[Exercise] All lines of the listing that contain "file" should be shown in full.

[Dataset records]
^^^^^^^^

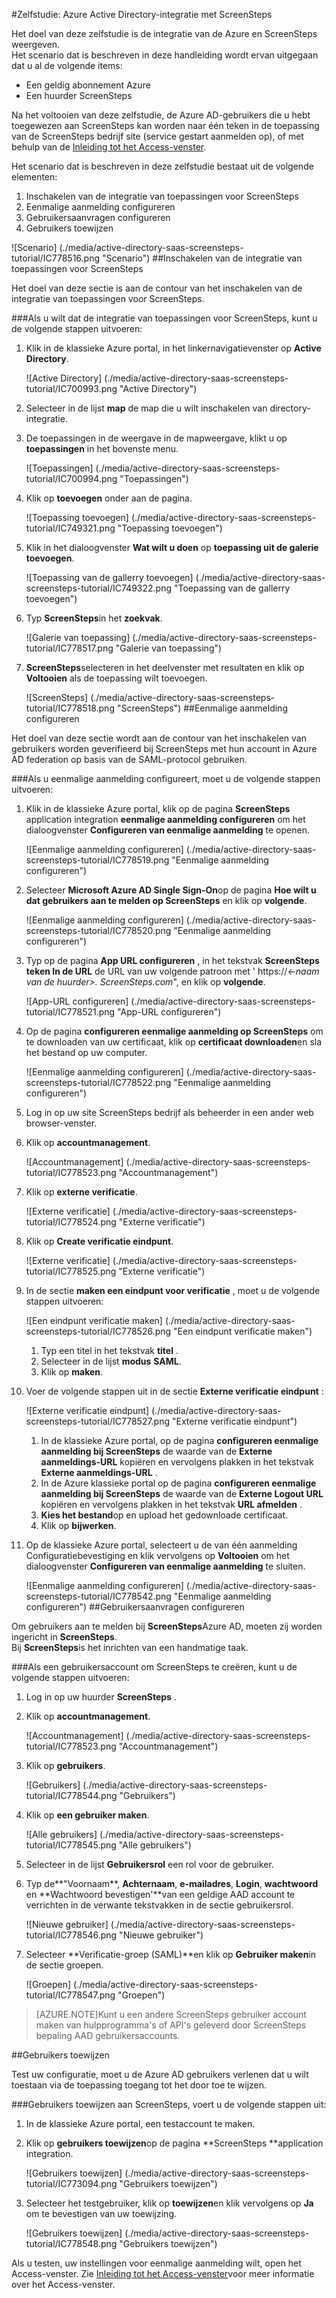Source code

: <properties 
    pageTitle="Zelfstudie: Azure Active Directory-integratie met ScreenSteps | Microsoft Azure" 
    description="Meer informatie over het ScreenSteps met Azure Active Directory gebruiken voor het inschakelen van eenmalige aanmelding, geautomatiseerde provisioning en meer!" 
    services="active-directory" 
    authors="jeevansd"  
    documentationCenter="na" 
    manager="femila"/>
<tags 
    ms.service="active-directory" 
    ms.devlang="na" 
    ms.topic="article" 
    ms.tgt_pltfrm="na" 
    ms.workload="identity" 
    ms.date="09/26/2016" 
    ms.author="jeedes" />

#<a name="tutorial-azure-active-directory-integration-with-screensteps"></a>Zelfstudie: Azure Active Directory-integratie met ScreenSteps
  
Het doel van deze zelfstudie is de integratie van de Azure en ScreenSteps weergeven.  
Het scenario dat is beschreven in deze handleiding wordt ervan uitgegaan dat u al de volgende items:

-   Een geldig abonnement Azure
-   Een huurder ScreenSteps
  
Na het voltooien van deze zelfstudie, de Azure AD-gebruikers die u hebt toegewezen aan ScreenSteps kan worden naar één teken in de toepassing van de ScreenSteps bedrijf site (service gestart aanmelden op), of met behulp van de [Inleiding tot het Access-venster](active-directory-saas-access-panel-introduction.md).
  
Het scenario dat is beschreven in deze zelfstudie bestaat uit de volgende elementen:

1.  Inschakelen van de integratie van toepassingen voor ScreenSteps
2.  Eenmalige aanmelding configureren
3.  Gebruikersaanvragen configureren
4.  Gebruikers toewijzen

![Scenario] (./media/active-directory-saas-screensteps-tutorial/IC778516.png "Scenario")
##<a name="enabling-the-application-integration-for-screensteps"></a>Inschakelen van de integratie van toepassingen voor ScreenSteps
  
Het doel van deze sectie is aan de contour van het inschakelen van de integratie van toepassingen voor ScreenSteps.

###<a name="to-enable-the-application-integration-for-screensteps-perform-the-following-steps"></a>Als u wilt dat de integratie van toepassingen voor ScreenSteps, kunt u de volgende stappen uitvoeren:

1.  Klik in de klassieke Azure portal, in het linkernavigatievenster op **Active Directory**.

    ![Active Directory] (./media/active-directory-saas-screensteps-tutorial/IC700993.png "Active Directory")

2.  Selecteer in de lijst **map** de map die u wilt inschakelen van directory-integratie.

3.  De toepassingen in de weergave in de mapweergave, klikt u op **toepassingen** in het bovenste menu.

    ![Toepassingen] (./media/active-directory-saas-screensteps-tutorial/IC700994.png "Toepassingen")

4.  Klik op **toevoegen** onder aan de pagina.

    ![Toepassing toevoegen] (./media/active-directory-saas-screensteps-tutorial/IC749321.png "Toepassing toevoegen")

5.  Klik in het dialoogvenster **Wat wilt u doen** op **toepassing uit de galerie toevoegen**.

    ![Toepassing van de gallerry toevoegen] (./media/active-directory-saas-screensteps-tutorial/IC749322.png "Toepassing van de gallerry toevoegen")

6.  Typ **ScreenSteps**in het **zoekvak**.

    ![Galerie van toepassing] (./media/active-directory-saas-screensteps-tutorial/IC778517.png "Galerie van toepassing")

7.  **ScreenSteps**selecteren in het deelvenster met resultaten en klik op **Voltooien** als de toepassing wilt toevoegen.

    ![ScreenSteps] (./media/active-directory-saas-screensteps-tutorial/IC778518.png "ScreenSteps")
##<a name="configuring-single-sign-on"></a>Eenmalige aanmelding configureren
  
Het doel van deze sectie wordt aan de contour van het inschakelen van gebruikers worden geverifieerd bij ScreenSteps met hun account in Azure AD federation op basis van de SAML-protocol gebruiken.

###<a name="to-configure-single-sign-on-perform-the-following-steps"></a>Als u eenmalige aanmelding configureert, moet u de volgende stappen uitvoeren:

1.  Klik in de klassieke Azure portal, klik op de pagina **ScreenSteps** application integration **eenmalige aanmelding configureren** om het dialoogvenster **Configureren van eenmalige aanmelding** te openen.

    ![Eenmalige aanmelding configureren] (./media/active-directory-saas-screensteps-tutorial/IC778519.png "Eenmalige aanmelding configureren")

2.  Selecteer **Microsoft Azure AD Single Sign-On**op de pagina **Hoe wilt u dat gebruikers aan te melden op ScreenSteps** en klik op **volgende**.

    ![Eenmalige aanmelding configureren] (./media/active-directory-saas-screensteps-tutorial/IC778520.png "Eenmalige aanmelding configureren")

3.  Typ op de pagina **App URL configureren** , in het tekstvak **ScreenSteps teken In de URL** de URL van uw volgende patroon met ' https://*\<-naam van de huurder\>. ScreenSteps.com*", en klik op **volgende**.

    ![App-URL configureren] (./media/active-directory-saas-screensteps-tutorial/IC778521.png "App-URL configureren")

4.  Op de pagina **configureren eenmalige aanmelding op ScreenSteps** om te downloaden van uw certificaat, klik op **certificaat downloaden**en sla het bestand op uw computer.

    ![Eenmalige aanmelding configureren] (./media/active-directory-saas-screensteps-tutorial/IC778522.png "Eenmalige aanmelding configureren")

5.  Log in op uw site ScreenSteps bedrijf als beheerder in een ander web browser-venster.

6.  Klik op **accountmanagement**.

    ![Accountmanagement] (./media/active-directory-saas-screensteps-tutorial/IC778523.png "Accountmanagement")

7.  Klik op **externe verificatie**.

    ![Externe verificatie] (./media/active-directory-saas-screensteps-tutorial/IC778524.png "Externe verificatie")

8.  Klik op **Create verificatie eindpunt**.

    ![Externe verificatie] (./media/active-directory-saas-screensteps-tutorial/IC778525.png "Externe verificatie")

9.  In de sectie **maken een eindpunt voor verificatie** , moet u de volgende stappen uitvoeren:

    ![Een eindpunt verificatie maken] (./media/active-directory-saas-screensteps-tutorial/IC778526.png "Een eindpunt verificatie maken")

    1.  Typ een titel in het tekstvak **titel** .
    2.  Selecteer in de lijst **modus** **SAML**.
    3.  Klik op **maken**.

10. Voer de volgende stappen uit in de sectie **Externe verificatie eindpunt** :

    ![Externe verificatie eindpunt] (./media/active-directory-saas-screensteps-tutorial/IC778527.png "Externe verificatie eindpunt")

    1.  In de klassieke Azure portal, op de pagina **configureren eenmalige aanmelding bij ScreenSteps** de waarde van de **Externe aanmeldings-URL** kopiëren en vervolgens plakken in het tekstvak **Externe aanmeldings-URL** .
    2.  In de Azure klassieke portal op de pagina **configureren eenmalige aanmelding bij ScreenSteps** de waarde van de **Externe Logout URL** kopiëren en vervolgens plakken in het tekstvak **URL afmelden** .
    3.  **Kies het bestand**op en upload het gedownloade certificaat.
    4.  Klik op **bijwerken**.

11. Op de klassieke Azure portal, selecteert u de van één aanmelding Configuratiebevestiging en klik vervolgens op **Voltooien** om het dialoogvenster **Configureren van eenmalige aanmelding** te sluiten.

    ![Eenmalige aanmelding configureren] (./media/active-directory-saas-screensteps-tutorial/IC778542.png "Eenmalige aanmelding configureren")
##<a name="configuring-user-provisioning"></a>Gebruikersaanvragen configureren
  
Om gebruikers aan te melden bij **ScreenSteps**Azure AD, moeten zij worden ingericht in **ScreenSteps**.  
Bij **ScreenSteps**is het inrichten van een handmatige taak.

###<a name="to-provision-a-user-account-to-screensteps-perform-the-following-steps"></a>Als een gebruikersaccount om ScreenSteps te creëren, kunt u de volgende stappen uitvoeren:

1.  Log in op uw huurder **ScreenSteps** .

2.  Klik op **accountmanagement**.

    ![Accountmanagement] (./media/active-directory-saas-screensteps-tutorial/IC778523.png "Accountmanagement")

3.  Klik op **gebruikers**.

    ![Gebruikers] (./media/active-directory-saas-screensteps-tutorial/IC778544.png "Gebruikers")

4.  Klik op **een gebruiker maken**.

    ![Alle gebruikers] (./media/active-directory-saas-screensteps-tutorial/IC778545.png "Alle gebruikers")

5.  Selecteer in de lijst **Gebruikersrol** een rol voor de gebruiker.

6.  Typ de**"Voornaam**, **Achternaam**, **e-mailadres**, **Login**, **wachtwoord** en **Wachtwoord bevestigen'**van een geldige AAD account te verrichten in de verwante tekstvakken in de sectie gebruikersrol.

    ![Nieuwe gebruiker] (./media/active-directory-saas-screensteps-tutorial/IC778546.png "Nieuwe gebruiker")

7.  Selecteer **Verificatie-groep (SAML)**en klik op **Gebruiker maken**in de sectie groepen.

    ![Groepen] (./media/active-directory-saas-screensteps-tutorial/IC778547.png "Groepen")

>[AZURE.NOTE]Kunt u een andere ScreenSteps gebruiker account maken van hulpprogramma's of API's geleverd door ScreenSteps bepaling AAD gebruikersaccounts.

##<a name="assigning-users"></a>Gebruikers toewijzen
  
Test uw configuratie, moet u de Azure AD gebruikers verlenen dat u wilt toestaan via de toepassing toegang tot het door toe te wijzen.

###<a name="to-assign-users-to-screensteps-perform-the-following-steps"></a>Gebruikers toewijzen aan ScreenSteps, voert u de volgende stappen uit:

1.  In de klassieke Azure portal, een testaccount te maken.

2.  Klik op **gebruikers toewijzen**op de pagina **ScreenSteps **application integration.

    ![Gebruikers toewijzen] (./media/active-directory-saas-screensteps-tutorial/IC773094.png "Gebruikers toewijzen")

3.  Selecteer het testgebruiker, klik op **toewijzen**en klik vervolgens op **Ja** om te bevestigen van uw toewijzing.

    ![Gebruikers toewijzen] (./media/active-directory-saas-screensteps-tutorial/IC778548.png "Gebruikers toewijzen")
  
Als u testen, uw instellingen voor eenmalige aanmelding wilt, open het Access-venster. Zie [Inleiding tot het Access-venster](active-directory-saas-access-panel-introduction.md)voor meer informatie over het Access-venster.
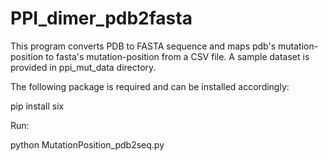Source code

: # PPI_dimer_pdb2fasta
This program converts PDB to FASTA sequence and maps pdb's mutation-position to fasta's mutation-position from a CSV file. A sample dataset is provided in ppi_mut_data directory.

The following package is required and can be installed accordingly:

pip install six

Run:

python MutationPosition_pdb2seq.py
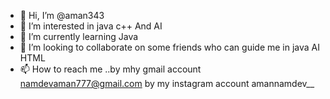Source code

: - 👋 Hi, I’m @aman343
- 👀 I’m interested in java c++ And AI
- 🌱 I’m currently learning Java
- 💞️ I’m looking to collaborate on some friends who can guide me in java AI HTML
- 📫 How to reach me ..by mhy gmail account namdevaman777@gmail.com by my instagram account amannamdev__

<!---
aman343/aman343 is a ✨ special ✨ repository because its `README.md` (this file) appears on your GitHub profile.
You can click the Preview link to take a look at your changes.
--->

^^^^^^^^

[Written answer]
This program converts PDB to FASTA sequence and maps pdb's mutation-position to fasta's mutation-position from a CSV file. A sample dataset is provided in ppi_mut_data directory.
aman343/aman343 is a ✨ special ✨ repository because its `README.md` (this file) appears on your GitHub profile.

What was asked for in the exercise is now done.